Aus dem Magazin Sportguide 2011
Du willst schneller sein? Vielleicht an einem Rennen teilnehmen? Oder willst nie mehr hinterher zotteln? Die drei „T“ machen Frauen schneller: Training, Technik, Taktik.
Du willst schneller sein? Vielleicht an einem Rennen teilnehmen? Oder willst nie mehr hinterher zotteln? Die drei „T“ machen Frauen schneller: Training, Technik, Taktik.

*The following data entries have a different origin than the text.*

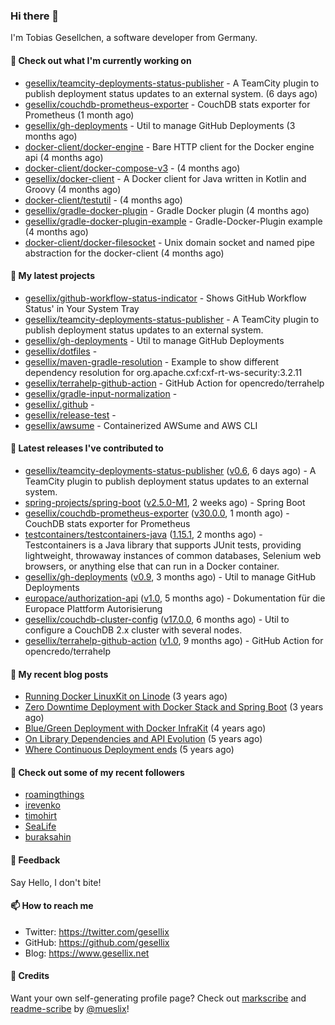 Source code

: ### Hi there 👋

I'm Tobias Gesellchen, a software developer from Germany.

#### 👷 Check out what I'm currently working on

- [gesellix/teamcity-deployments-status-publisher](https://github.com/gesellix/teamcity-deployments-status-publisher) - A TeamCity plugin to publish deployment status updates to an external system. (6 days ago)
- [gesellix/couchdb-prometheus-exporter](https://github.com/gesellix/couchdb-prometheus-exporter) - CouchDB stats exporter for Prometheus (1 month ago)
- [gesellix/gh-deployments](https://github.com/gesellix/gh-deployments) - Util to manage GitHub Deployments (3 months ago)
- [docker-client/docker-engine](https://github.com/docker-client/docker-engine) - Bare HTTP client for the Docker engine api (4 months ago)
- [docker-client/docker-compose-v3](https://github.com/docker-client/docker-compose-v3) -  (4 months ago)
- [gesellix/docker-client](https://github.com/gesellix/docker-client) - A Docker client for Java written in Kotlin and Groovy (4 months ago)
- [docker-client/testutil](https://github.com/docker-client/testutil) -  (4 months ago)
- [gesellix/gradle-docker-plugin](https://github.com/gesellix/gradle-docker-plugin) - Gradle Docker plugin (4 months ago)
- [gesellix/gradle-docker-plugin-example](https://github.com/gesellix/gradle-docker-plugin-example) - Gradle-Docker-Plugin example (4 months ago)
- [docker-client/docker-filesocket](https://github.com/docker-client/docker-filesocket) - Unix domain socket and named pipe abstraction for the docker-client (4 months ago)

#### 🌱 My latest projects

- [gesellix/github-workflow-status-indicator](https://github.com/gesellix/github-workflow-status-indicator) - Shows GitHub Workflow Status&#39; in Your System Tray
- [gesellix/teamcity-deployments-status-publisher](https://github.com/gesellix/teamcity-deployments-status-publisher) - A TeamCity plugin to publish deployment status updates to an external system.
- [gesellix/gh-deployments](https://github.com/gesellix/gh-deployments) - Util to manage GitHub Deployments
- [gesellix/dotfiles](https://github.com/gesellix/dotfiles) - 
- [gesellix/maven-gradle-resolution](https://github.com/gesellix/maven-gradle-resolution) - Example to show different dependency resolution for org.apache.cxf:cxf-rt-ws-security:3.2.11
- [gesellix/terrahelp-github-action](https://github.com/gesellix/terrahelp-github-action) - GitHub Action for opencredo/terrahelp
- [gesellix/gradle-input-normalization](https://github.com/gesellix/gradle-input-normalization) - 
- [gesellix/.github](https://github.com/gesellix/.github) - 
- [gesellix/release-test](https://github.com/gesellix/release-test) - 
- [gesellix/awsume](https://github.com/gesellix/awsume) - Containerized AWSume and AWS CLI

#### 🔭 Latest releases I've contributed to

- [gesellix/teamcity-deployments-status-publisher](https://github.com/gesellix/teamcity-deployments-status-publisher) ([v0.6](https://github.com/gesellix/teamcity-deployments-status-publisher/releases/tag/v0.6), 6 days ago) - A TeamCity plugin to publish deployment status updates to an external system.
- [spring-projects/spring-boot](https://github.com/spring-projects/spring-boot) ([v2.5.0-M1](https://github.com/spring-projects/spring-boot/releases/tag/v2.5.0-M1), 2 weeks ago) - Spring Boot
- [gesellix/couchdb-prometheus-exporter](https://github.com/gesellix/couchdb-prometheus-exporter) ([v30.0.0](https://github.com/gesellix/couchdb-prometheus-exporter/releases/tag/v30.0.0), 1 month ago) - CouchDB stats exporter for Prometheus
- [testcontainers/testcontainers-java](https://github.com/testcontainers/testcontainers-java) ([1.15.1](https://github.com/testcontainers/testcontainers-java/releases/tag/1.15.1), 2 months ago) - Testcontainers is a Java library that supports JUnit tests, providing lightweight, throwaway instances of common databases, Selenium web browsers, or anything else that can run in a Docker container.
- [gesellix/gh-deployments](https://github.com/gesellix/gh-deployments) ([v0.9](https://github.com/gesellix/gh-deployments/releases/tag/v0.9), 3 months ago) - Util to manage GitHub Deployments
- [europace/authorization-api](https://github.com/europace/authorization-api) ([v1.0](https://github.com/europace/authorization-api/releases/tag/v1.0), 5 months ago) - Dokumentation für die Europace Plattform Autorisierung
- [gesellix/couchdb-cluster-config](https://github.com/gesellix/couchdb-cluster-config) ([v17.0.0](https://github.com/gesellix/couchdb-cluster-config/releases/tag/v17.0.0), 6 months ago) - Util to configure a CouchDB 2.x cluster with several nodes.
- [gesellix/terrahelp-github-action](https://github.com/gesellix/terrahelp-github-action) ([v1.0](https://github.com/gesellix/terrahelp-github-action/releases/tag/v1.0), 9 months ago) - GitHub Action for opencredo/terrahelp

#### 📜 My recent blog posts

- [Running Docker LinuxKit on Linode](https://www.gesellix.net/post/running-docker-linuxkit-on-linode/) (3 years ago)
- [Zero Downtime Deployment with Docker Stack and Spring Boot](https://www.gesellix.net/post/zero-downtime-deployment-with-docker-stack-and-spring-boot/) (3 years ago)
- [Blue/Green Deployment with Docker InfraKit](https://www.gesellix.net/post/blue-green-deployment-with-docker-infrakit/) (4 years ago)
- [On Library Dependencies and API Evolution](https://www.gesellix.net/post/choosing-a-library/) (5 years ago)
- [Where Continuous Deployment ends](https://www.gesellix.net/post/where-continuous-deployment-ends/) (5 years ago)



#### 👯 Check out some of my recent followers

- [roamingthings](https://github.com/roamingthings)
- [irevenko](https://github.com/irevenko)
- [timohirt](https://github.com/timohirt)
- [SeaLife](https://github.com/SeaLife)
- [buraksahin](https://github.com/buraksahin)

#### 💬 Feedback

Say Hello, I don't bite!

#### 📫 How to reach me

- Twitter: https://twitter.com/gesellix
- GitHub: https://github.com/gesellix
- Blog: https://www.gesellix.net

#### 🙇 Credits

Want your own self-generating profile page? Check out [markscribe](https://github.com/muesli/markscribe)
and [readme-scribe](https://github.com/muesli/readme-scribe) by [@mueslix](https://twitter.com/mueslix)!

jok. Dass Frauen nicht ehrgeizig
sind, stimmt nicht. Richtig ist, dass sie oft ihren Männern hinterherfahren
müssen und dies nicht immer lustig finden. Oder keine Lust haben, immer die
letzte in der Gruppe zu sein. Das muss nicht sein. Schneller werden ist keine
Hexerei. Es braucht aber ein bisschen Systematik, Knowhow und
Durchhaltevermögen. Du wirst nicht in zwei Wochen schneller, sondern eher in
zwei Monaten. Das Geheimnis liegt in der Verbesserung von Training, Technik und
Taktik. Aber der Reihe nach.
Gute Investition
Voraussetzung für systematisches
Training sind Parameter. Üblich für Hobbyfahrer ist ein Training nach
Pulswerten. (Training nach Watt würde mehr Genauigkeit bringen, die Geräte sind aber immer noch sehr teuer. Bleiben wir hier also beim guten alten Puls-System). Ein Leistungstest nach Conconi oder nach Laktat ermittelt die vier
Pulsbereiche, in denen du abwechselnd trainierst: Regeneration, Grundlage,
Entwicklung, Spitzenbereich, auch roter Bereich genannt. Dazu wird dein
Maximalpuls ermittelt. Nun weisst du ziemlich genau, wo deine
Belastungsschwellen liegen. Ein Velocomputer mit Puls- und Frequenzanzeige kostet
zwar gut über 100 Franken, bringt dir aber das entscheidende Plus. Denn du
fährst erst richtig mit ständiger Kontrolle deiner Puls- und Umdrehungswerte.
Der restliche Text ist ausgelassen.